Gli sforzi che si fanno

Ci sono diverse fonti per orientare i propri acquisti monitorando gli sforzi che fanno le grandi aziende per rendersi più sostenibili. Una di queste è il già citato sito Good On You, che ha un sistema di valutazione delle aziende basato su oltre 500 indicatori relativi a 60 aspetti potenzialmente problematici che riguardano l’ambiente, le condizioni di lavoro e il trattamento degli animali. I punteggi vanno da 1 (evitiamo) a 5 (ottimo), passando per buono (4), è un inizio (3) e non abbastanza buono (2).

Vi è poi il rapporto annuale Fashion transparency index di Fashion revolution, una piattaforma nata dopo il disastro del Rana Plaza e composta da accademici, addetti ai lavori del comparto moda, rappresentanti dei lavoratori e comuni cittadini. È finanziata per le attività principali dalla Laudes foundation, «lanciata nel 2020, […] per sfidare e ispirare l’industria a sfruttare il suo potere per il bene. Come parte dell’impresa familiare Brenninkmeijer, ci basiamo su sei generazioni di imprenditorialità e filantropia e siamo al fianco delle imprese Cofra e delle altre attività filantropiche private della famiglia».

Il rapporto analizza e classifica 250 marchi e rivenditori «in base alle informazioni che divulgano sulle loro politiche, sulle pratiche e impatti sociali e ambientali, nelle loro operazioni e nella catena di approvvigionamento». Il gruppo Cofra include il marchio di prodotti di abbigliamento C&A, che nel rapporto del 2021 rientrava nelle prime dieci aziende più virtuose, mentre Good On You attribuisce a C&A una valutazione di 3 (è un inizio).

Tuxla Gutierrez, Mexico, buxato steso ad asciugare

Un caso virtuoso

Vi sono infine alcune esperienze di rigenerazione avviate da aziende che hanno nella moda sostenibile uno dei loro obiettivi primari, come nel caso di Rifò, un laboratorio di Prato. La rigenerazione, ha spiegato nel podcast Il mondo alla radio di Vatican News il fondatore di Rifò Niccolò Cipriani, è propria del distretto tessile di Prato, dove da cento anni arrivano scarti industriali soprattutto di lana e cachemire che vengono selezionati per colore e qualità, sfilacciati, riportati allo stato di fibra e poi cardati.

L’idea di Rifò, racconta Cipriani, è nata da una sua esperienza come cooperante in Vietnam, che è uno dei principali centri manifatturieri del pianeta nell’ambito tessile: lì si è reso conto che l’industria dell’abbigliamento ha un problema di sovrapproduzione, al quale si aggiunge un parallelo problema di sovraconsumo, per cui le persone comprano di più di quello di cui hanno bisogno e le aziende producono più di quanto le persone comprano.

Rifò utilizza il 92% di fibre rigenerate di cachemire, cotone, jeans e poliestere e offre un servizio di raccolta di vestiti usati in cambio dei quali l’utente riceve buoni per effettuare acquisti sul sito.
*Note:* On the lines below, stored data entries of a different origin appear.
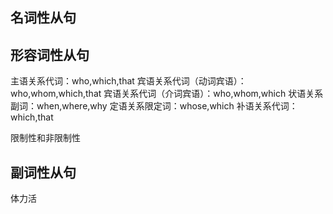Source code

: ## 名词性从句

## 形容词性从句
主语关系代词：who,which,that
宾语关系代词（动词宾语）：who,whom,which,that
宾语关系代词（介词宾语）：who,whom,which
状语关系副词：when,where,why
定语关系限定词：whose,which
补语关系代词：which,that

限制性和非限制性

## 副词性从句
体力活


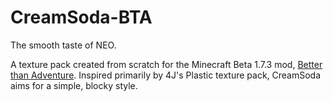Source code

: # CreamSoda-BTA
 The smooth taste of NEO.

A texture pack created from scratch for the Minecraft Beta 1.7.3 mod, [Better than Adventure](https://www.betterthanadventure.net/). Inspired primarily by 4J's Plastic texture pack, CreamSoda aims for a simple, blocky style.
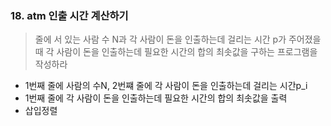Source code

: ### 18. atm 인출 시간 계산하기
> 줄에 서 있는 사람 수 N과 각 사람이 돈을 인출하는데 걸리는 시간 p가 주어졌을 때 각 사람이 돈을 인출하는데 필요한 시간의 합의 최솟값을 구하는 프로그램을 작성하라
* 1번째 줄에 사람의 수N, 2번쨰 줄에 각 사람이 돈을 인출하는데 걸리는 시간p_i
* 1번째 줄에 각 사람이 돈을 인출하는데 필요한 시간의 합의 최솟값을 출력
* 삽입정렬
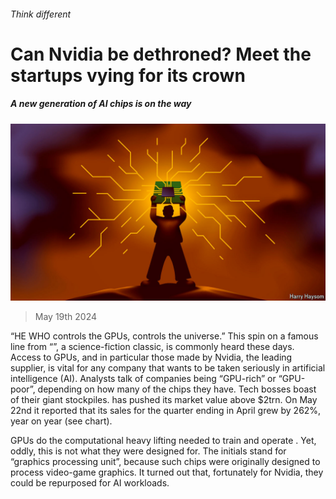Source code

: ###### Think different

# Can Nvidia be dethroned? Meet the startups vying for its crown 

##### A new generation of AI chips is on the way 

![image](images/20240525_WBD001.jpg) 

> May 19th 2024 

“HE WHO controls the GPUs, controls the universe.” This spin on a famous line from “”, a science-fiction classic, is commonly heard these days. Access to GPUs, and in particular those made by Nvidia, the leading supplier, is vital for any company that wants to be taken seriously in artificial intelligence (AI). Analysts talk of companies being “GPU-rich” or “GPU-poor”, depending on how many of the chips they have. Tech bosses boast of their giant stockpiles.  has pushed its market value above $2trn. On May 22nd it reported that its sales for the quarter ending in April grew by 262%, year on year (see chart).

GPUs do the computational heavy lifting needed to train and operate . Yet, oddly, this is not what they were designed for. The initials stand for “graphics processing unit”, because such chips were originally designed to process video-game graphics. It turned out that, fortunately for Nvidia, they could be repurposed for AI workloads.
Un aspetto importante, racconta Cipriani, è quello della valutazione dell’impatto ambientale dei processi di riciclo, che non sempre sono sostenibili. Nel caso della rigenerazione delle fibre usate da Rifò si tratta di un processo meccanico, che richiede poca acqua e nel quale spesso non avviene la ritintura delle fibre con tutto il relativo impiego di prodotti inquinanti necessari per la colorazione. Altro punto chiave è quello della prevendita: Rifò produce solo ciò che viene ordinato, preferendo offrire uno sconto prima di produrre in cambio del tempo di attesa richiesto ai clienti per poter realizzare il prodotto, piuttosto che produrre in eccesso e fare poi i saldi.